• _Description of the task_: Return all of the entries exactly, but do not include the pictures.

• _Available data_:
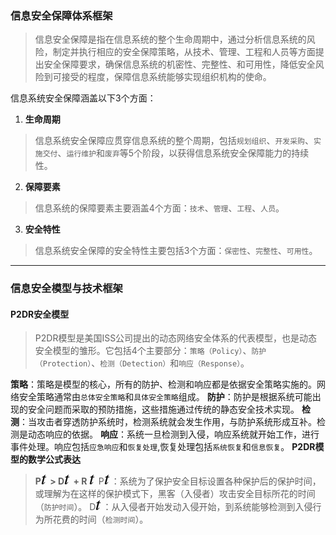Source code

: ### 信息安全保障体系框架

> 信息安全保障是指在信息系统的整个生命周期中，通过分析信息系统的风险，制定并执行相应的安全保障策略，从技术、管理、工程和人员等方面提出安全保障要求，确保信息系统的机密性、完整性、和可用性，降低安全风险到可接受的程度，保障信息系统能够实现组织机构的使命。 

信息系统安全保障涵盖以下3个方面： 

  1. **生命周期**

> 信息系统安全保障应贯穿信息系统的整个周期，包括`规划组织`、`开发采购`、`实施交付`、`运行维护`和`废弃`等5个阶段，以获得信息系统安全保障能力的持续性。 

  2. **保障要素**

> 信息系统的保障要素主要涵盖4个方面：`技术`、`管理`、`工程`、`人员`。 

  3. **安全特性**

> 信息系统安全保障的安全特性主要包括3个方面：`保密性`、`完整性`、`可用性`。 

* * *

### 信息安全模型与技术框架

#### **P2DR安全模型**

> P2DR模型是美国ISS公司提出的动态网络安全体系的代表模型，也是动态安全模型的雏形。它包括4个主要部分：`策略（Policy）`、`防护（Protection）`、`检测（Detection）`和`响应（Response）`。 

**策略**：策略是模型的核心，所有的防护、检测和响应都是依据安全策略实施的。网络安全策略通常由`总体安全策略`和`具体安全策略`组成。 **防护**：防护是根据系统可能出现的安全问题而采取的预防措施，这些措施通过传统的静态安全技术实现。 **检测**：当攻击者穿透防护系统时，检测系统就会发生作用，与防护系统形成互补。检测是动态响应的依据。 **响应**：系统一旦检测到入侵，响应系统就开始工作，进行事件处理。响应包括`应急响应`和`恢复处理`,恢复处理包括`系统恢复`和`信息恢复`。 **P2DR模型的数学公式表达**

> **P![](data:image/png;base64,iVBORw0KGgoAAAANSUhEUgAAAAsAAAARCAYAAAAL4VbbAAABAElEQVQ4T33SPyiFURzG8c+lZHCLwUoxqTsgGW0Wu6wUVykbxWAxyKBkICWSycAgm7IrKYMBJWaLopTyr6Nzb28673vqTL/v85znPOeU5K8GfGfHpRy2CVVsZQUpuAWHeMRskXM79jGCURyl4GYsRqAHr1jGJ/bwFkQhRtiTGEIFvbjCPRoxFcV/YE1UxmkUrWApzuqNZC/YgRsE0SAu/zeVhcdiC3fR/bkI3sQMjhGEX3lwK87Rj3mspR6rFqMLDxHow3URPI3tWNkw3vGRihHcdzGBA4xjA+vxyeuaALbhDAMIJ3TjBasp5048xcEtTrCQlzm4zyH8iQvs4CcF/wLjNDASs5bfDgAAAABJRU5ErkJggg==) > D![](data:image/png;base64,iVBORw0KGgoAAAANSUhEUgAAAAsAAAARCAYAAAAL4VbbAAABAElEQVQ4T33SPyiFURzG8c+lZHCLwUoxqTsgGW0Wu6wUVykbxWAxyKBkICWSycAgm7IrKYMBJWaLopTyr6Nzb28673vqTL/v85znPOeU5K8GfGfHpRy2CVVsZQUpuAWHeMRskXM79jGCURyl4GYsRqAHr1jGJ/bwFkQhRtiTGEIFvbjCPRoxFcV/YE1UxmkUrWApzuqNZC/YgRsE0SAu/zeVhcdiC3fR/bkI3sQMjhGEX3lwK87Rj3mspR6rFqMLDxHow3URPI3tWNkw3vGRihHcdzGBA4xjA+vxyeuaALbhDAMIJ3TjBasp5048xcEtTrCQlzm4zyH8iQvs4CcF/wLjNDASs5bfDgAAAABJRU5ErkJggg==) \+ R ![](data:image/png;base64,iVBORw0KGgoAAAANSUhEUgAAAAsAAAARCAYAAAAL4VbbAAABAElEQVQ4T33SPyiFURzG8c+lZHCLwUoxqTsgGW0Wu6wUVykbxWAxyKBkICWSycAgm7IrKYMBJWaLopTyr6Nzb28673vqTL/v85znPOeU5K8GfGfHpRy2CVVsZQUpuAWHeMRskXM79jGCURyl4GYsRqAHr1jGJ/bwFkQhRtiTGEIFvbjCPRoxFcV/YE1UxmkUrWApzuqNZC/YgRsE0SAu/zeVhcdiC3fR/bkI3sQMjhGEX3lwK87Rj3mspR6rFqMLDxHow3URPI3tWNkw3vGRihHcdzGBA4xjA+vxyeuaALbhDAMIJ3TjBasp5048xcEtTrCQlzm4zyH8iQvs4CcF/wLjNDASs5bfDgAAAABJRU5ErkJggg==)** P![](data:image/png;base64,iVBORw0KGgoAAAANSUhEUgAAAAsAAAARCAYAAAAL4VbbAAABAElEQVQ4T33SPyiFURzG8c+lZHCLwUoxqTsgGW0Wu6wUVykbxWAxyKBkICWSycAgm7IrKYMBJWaLopTyr6Nzb28673vqTL/v85znPOeU5K8GfGfHpRy2CVVsZQUpuAWHeMRskXM79jGCURyl4GYsRqAHr1jGJ/bwFkQhRtiTGEIFvbjCPRoxFcV/YE1UxmkUrWApzuqNZC/YgRsE0SAu/zeVhcdiC3fR/bkI3sQMjhGEX3lwK87Rj3mspR6rFqMLDxHow3URPI3tWNkw3vGRihHcdzGBA4xjA+vxyeuaALbhDAMIJ3TjBasp5048xcEtTrCQlzm4zyH8iQvs4CcF/wLjNDASs5bfDgAAAABJRU5ErkJggg==)：系统为了保护安全目标设置各种保护后的保护时间，或理解为在这样的保护模式下，黑客（入侵者）攻击安全目标所花的时间（`防护时间`）。 D![](data:image/png;base64,iVBORw0KGgoAAAANSUhEUgAAAAsAAAARCAYAAAAL4VbbAAABAElEQVQ4T33SPyiFURzG8c+lZHCLwUoxqTsgGW0Wu6wUVykbxWAxyKBkICWSycAgm7IrKYMBJWaLopTyr6Nzb28673vqTL/v85znPOeU5K8GfGfHpRy2CVVsZQUpuAWHeMRskXM79jGCURyl4GYsRqAHr1jGJ/bwFkQhRtiTGEIFvbjCPRoxFcV/YE1UxmkUrWApzuqNZC/YgRsE0SAu/zeVhcdiC3fR/bkI3sQMjhGEX3lwK87Rj3mspR6rFqMLDxHow3URPI3tWNkw3vGRihHcdzGBA4xjA+vxyeuaALbhDAMIJ3TjBasp5048xcEtTrCQlzm4zyH8iQvs4CcF/wLjNDASs5bfDgAAAABJRU5ErkJggg==)：从入侵者开始发动入侵开始，到系统能够检测到入侵行为所花费的时间（`检测时间`）。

• _Written answer_:
Source code

: ### 信息安全保障体系框架

> 信息安全保障是指在信息系统的整个生命周期中，通过分析信息系统的风险，制定并执行相应的安全保障策略，从技术、管理、工程和人员等方面提出安全保障要求，确保信息系统的机密性、完整性、和可用性，降低安全风险到可接受的程度，保障信息系统能够实现组织机构的使命。 

信息系统安全保障涵盖以下3个方面： 

  1. **生命周期**

> 信息系统安全保障应贯穿信息系统的整个周期，包括`规划组织`、`开发采购`、`实施交付`、`运行维护`和`废弃`等5个阶段，以获得信息系统安全保障能力的持续性。 

  2. **保障要素**

> 信息系统的保障要素主要涵盖4个方面：`技术`、`管理`、`工程`、`人员`。 

  3. **安全特性**

> 信息系统安全保障的安全特性主要包括3个方面：`保密性`、`完整性`、`可用性`。 

* * *

### 信息安全模型与技术框架

#### **P2DR安全模型**

> P2DR模型是美国ISS公司提出的动态网络安全体系的代表模型，也是动态安全模型的雏形。它包括4个主要部分：`策略（Policy）`、`防护（Protection）`、`检测（Detection）`和`响应（Response）`。 

**策略**：策略是模型的核心，所有的防护、检测和响应都是依据安全策略实施的。网络安全策略通常由`总体安全策略`和`具体安全策略`组成。 **防护**：防护是根据系统可能出现的安全问题而采取的预防措施，这些措施通过传统的静态安全技术实现。 **检测**：当攻击者穿透防护系统时，检测系统就会发生作用，与防护系统形成互补。检测是动态响应的依据。 **响应**：系统一旦检测到入侵，响应系统就开始工作，进行事件处理。响应包括`应急响应`和`恢复处理`,恢复处理包括`系统恢复`和`信息恢复`。 **P2DR模型的数学公式表达**

> **P![](data:image/png;base64,iVBORw0KGgoAAAANSUhEUgAAAAsAAAARCAYAAAAL4VbbAAABAElEQVQ4T33SPyiFURzG8c+lZHCLwUoxqTsgGW0Wu6wUVykbxWAxyKBkICWSycAgm7IrKYMBJWaLopTyr6Nzb28673vqTL/v85znPOeU5K8GfGfHpRy2CVVsZQUpuAWHeMRskXM79jGCURyl4GYsRqAHr1jGJ/bwFkQhRtiTGEIFvbjCPRoxFcV/YE1UxmkUrWApzuqNZC/YgRsE0SAu/zeVhcdiC3fR/bkI3sQMjhGEX3lwK87Rj3mspR6rFqMLDxHow3URPI3tWNkw3vGRihHcdzGBA4xjA+vxyeuaALbhDAMIJ3TjBasp5048xcEtTrCQlzm4zyH8iQvs4CcF/wLjNDASs5bfDgAAAABJRU5ErkJggg==) > D![](data:image/png;base64,iVBORw0KGgoAAAANSUhEUgAAAAsAAAARCAYAAAAL4VbbAAABAElEQVQ4T33SPyiFURzG8c+lZHCLwUoxqTsgGW0Wu6wUVykbxWAxyKBkICWSycAgm7IrKYMBJWaLopTyr6Nzb28673vqTL/v85znPOeU5K8GfGfHpRy2CVVsZQUpuAWHeMRskXM79jGCURyl4GYsRqAHr1jGJ/bwFkQhRtiTGEIFvbjCPRoxFcV/YE1UxmkUrWApzuqNZC/YgRsE0SAu/zeVhcdiC3fR/bkI3sQMjhGEX3lwK87Rj3mspR6rFqMLDxHow3URPI3tWNkw3vGRihHcdzGBA4xjA+vxyeuaALbhDAMIJ3TjBasp5048xcEtTrCQlzm4zyH8iQvs4CcF/wLjNDASs5bfDgAAAABJRU5ErkJggg==) \+ R ![](data:image/png;base64,iVBORw0KGgoAAAANSUhEUgAAAAsAAAARCAYAAAAL4VbbAAABAElEQVQ4T33SPyiFURzG8c+lZHCLwUoxqTsgGW0Wu6wUVykbxWAxyKBkICWSycAgm7IrKYMBJWaLopTyr6Nzb28673vqTL/v85znPOeU5K8GfGfHpRy2CVVsZQUpuAWHeMRskXM79jGCURyl4GYsRqAHr1jGJ/bwFkQhRtiTGEIFvbjCPRoxFcV/YE1UxmkUrWApzuqNZC/YgRsE0SAu/zeVhcdiC3fR/bkI3sQMjhGEX3lwK87Rj3mspR6rFqMLDxHow3URPI3tWNkw3vGRihHcdzGBA4xjA+vxyeuaALbhDAMIJ3TjBasp5048xcEtTrCQlzm4zyH8iQvs4CcF/wLjNDASs5bfDgAAAABJRU5ErkJggg==)** P![](data:image/png;base64,iVBORw0KGgoAAAANSUhEUgAAAAsAAAARCAYAAAAL4VbbAAABAElEQVQ4T33SPyiFURzG8c+lZHCLwUoxqTsgGW0Wu6wUVykbxWAxyKBkICWSycAgm7IrKYMBJWaLopTyr6Nzb28673vqTL/v85znPOeU5K8GfGfHpRy2CVVsZQUpuAWHeMRskXM79jGCURyl4GYsRqAHr1jGJ/bwFkQhRtiTGEIFvbjCPRoxFcV/YE1UxmkUrWApzuqNZC/YgRsE0SAu/zeVhcdiC3fR/bkI3sQMjhGEX3lwK87Rj3mspR6rFqMLDxHow3URPI3tWNkw3vGRihHcdzGBA4xjA+vxyeuaALbhDAMIJ3TjBasp5048xcEtTrCQlzm4zyH8iQvs4CcF/wLjNDASs5bfDgAAAABJRU5ErkJggg==)：系统为了保护安全目标设置各种保护后的保护时间，或理解为在这样的保护模式下，黑客（入侵者）攻击安全目标所花的时间（`防护时间`）。 D![](data:image/png;base64,iVBORw0KGgoAAAANSUhEUgAAAAsAAAARCAYAAAAL4VbbAAABAElEQVQ4T33SPyiFURzG8c+lZHCLwUoxqTsgGW0Wu6wUVykbxWAxyKBkICWSycAgm7IrKYMBJWaLopTyr6Nzb28673vqTL/v85znPOeU5K8GfGfHpRy2CVVsZQUpuAWHeMRskXM79jGCURyl4GYsRqAHr1jGJ/bwFkQhRtiTGEIFvbjCPRoxFcV/YE1UxmkUrWApzuqNZC/YgRsE0SAu/zeVhcdiC3fR/bkI3sQMjhGEX3lwK87Rj3mspR6rFqMLDxHow3URPI3tWNkw3vGRihHcdzGBA4xjA+vxyeuaALbhDAMIJ3TjBasp5048xcEtTrCQlzm4zyH8iQvs4CcF/wLjNDASs5bfDgAAAABJRU5ErkJggg==)：从入侵者开始发动入侵开始，到系统能够检测到入侵行为所花费的时间（`检测时间`）。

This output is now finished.